После выписки из больницы у Марины с Юлькой состоялся весьма неприятный разговор. Начала его все та же настырная Юлька, припершаяся без приглашения в гости к подруге, все никак не желающей собраться с духом и наконец-то появиться на работе:
— Ну, и долго ты будешь заниматься самоедством?
— Юль, а тебе не все ли равно? Это моя жизнь, и я живу ее, как могу. Я тебе уже неоднократно говорила, что хочу побыть одна, особенно сейчас. Только никто ко мне почему-то не прислушивается. Все считают себе сильно умными, все лучше меня знают, что мне надо. С советами лезут, развеселить пытаются. А я скоро взвою от всех от вас.
— Вот так значит. Что ж, радость моя, позволь мне тебя в таком случае огорчить: в покое я тебя не оставлю, даже не надейся.
— Что тебе надо от меня? Ну чего ты привязалась!
— Мне от тебя? Да ничего особенного. Чтобы ты перестала забивать себе голову всякой ерундой и начала жить, как все нормальные люди.
— И это ты называешь ерундой! У меня ребенок погиб, я теперь калека, а это значит ерунда!
— И с какой такой стати ты себя в калеки записала? У тебя руки нет, ноги трамвай переехал, что еще? Или ты у нас инвалид умственного труда? А что, очень даже похоже. Совершенно лишилась способности мыслить логически, одна лапша вместо мозгов, и та из мыльного сериала.

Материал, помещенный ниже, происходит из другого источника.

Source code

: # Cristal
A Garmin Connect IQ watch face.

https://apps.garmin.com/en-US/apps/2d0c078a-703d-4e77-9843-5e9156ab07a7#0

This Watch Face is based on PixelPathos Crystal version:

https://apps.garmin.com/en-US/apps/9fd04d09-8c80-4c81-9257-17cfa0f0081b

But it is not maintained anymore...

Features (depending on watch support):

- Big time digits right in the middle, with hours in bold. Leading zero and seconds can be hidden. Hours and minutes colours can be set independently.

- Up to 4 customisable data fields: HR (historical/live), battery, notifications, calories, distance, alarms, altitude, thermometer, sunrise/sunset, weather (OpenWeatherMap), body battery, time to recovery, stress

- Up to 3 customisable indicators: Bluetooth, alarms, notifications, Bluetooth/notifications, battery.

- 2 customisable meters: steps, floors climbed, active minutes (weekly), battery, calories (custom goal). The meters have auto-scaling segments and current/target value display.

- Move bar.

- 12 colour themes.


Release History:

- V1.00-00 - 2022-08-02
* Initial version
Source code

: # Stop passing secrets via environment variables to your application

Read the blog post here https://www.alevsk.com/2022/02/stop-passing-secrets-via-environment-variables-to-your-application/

— Я не понимаю, почему ты надо мной издеваешься. Сама же прекрасно знаешь, что я теперь смогу беременеть не каждый месяц, а через раз. И то, если у меня со вторым яичником все в порядке будет.

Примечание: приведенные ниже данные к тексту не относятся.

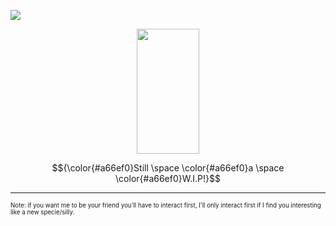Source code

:  ![](https://komarev.com/ghpvc/?username=your-github-username&label=angels.)


<p align="center">
  <img width="100" height="200" src="https://file.garden/aHyw7A72XFB-UF6h/angel"
</p>

$${\color{#a66ef0}Still \space \color{#a66ef0}a \space \color{#a66ef0}W.I.P!}$$

---
 <sup><sub> Note: if you want me to be your friend you'll have to interact first, I'll only interact first if I find you interesting like a new specie/silly.
</sub></sup>

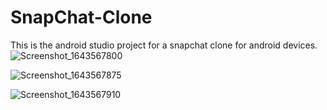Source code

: # SnapChat-Clone
This is the android studio project for a snapchat clone for android devices.
![Screenshot_1643567800](https://user-images.githubusercontent.com/60072293/151712910-794f9b51-9ede-4378-9888-2ab46b7b067b.png)

![Screenshot_1643567875](https://user-images.githubusercontent.com/60072293/151712911-df5715a1-780c-475f-9010-0d908863fe3c.png)

![Screenshot_1643567910](https://user-images.githubusercontent.com/60072293/151712912-9ecbe990-037c-4a50-8bed-fa961518e79e.png)
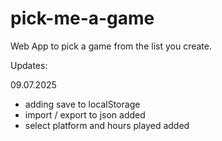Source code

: # pick-me-a-game
Web App to pick a game from the list you create.


Updates:

09.07.2025
- adding save to localStorage
- import / export to json added
- select platform and hours played added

— А ты что, собиралась как крольчиха за год восьмерых поднять? Нет уж, радость меня, если ты думала меня этим разжалобить, то не выйдет. Просто смотри на все случившееся, как на своеобразную отсрочку. Вот найдешь себе вторую половину, сыграем мы тебе красивую свадьбу, и рожай детишек, сколько влезет. У тебя еще хреново море шансов родить ребенка, и не одного, заметь себе. Так что все твои вопли гроша ломаного не стоят, это я тебе авторитетно заявляю.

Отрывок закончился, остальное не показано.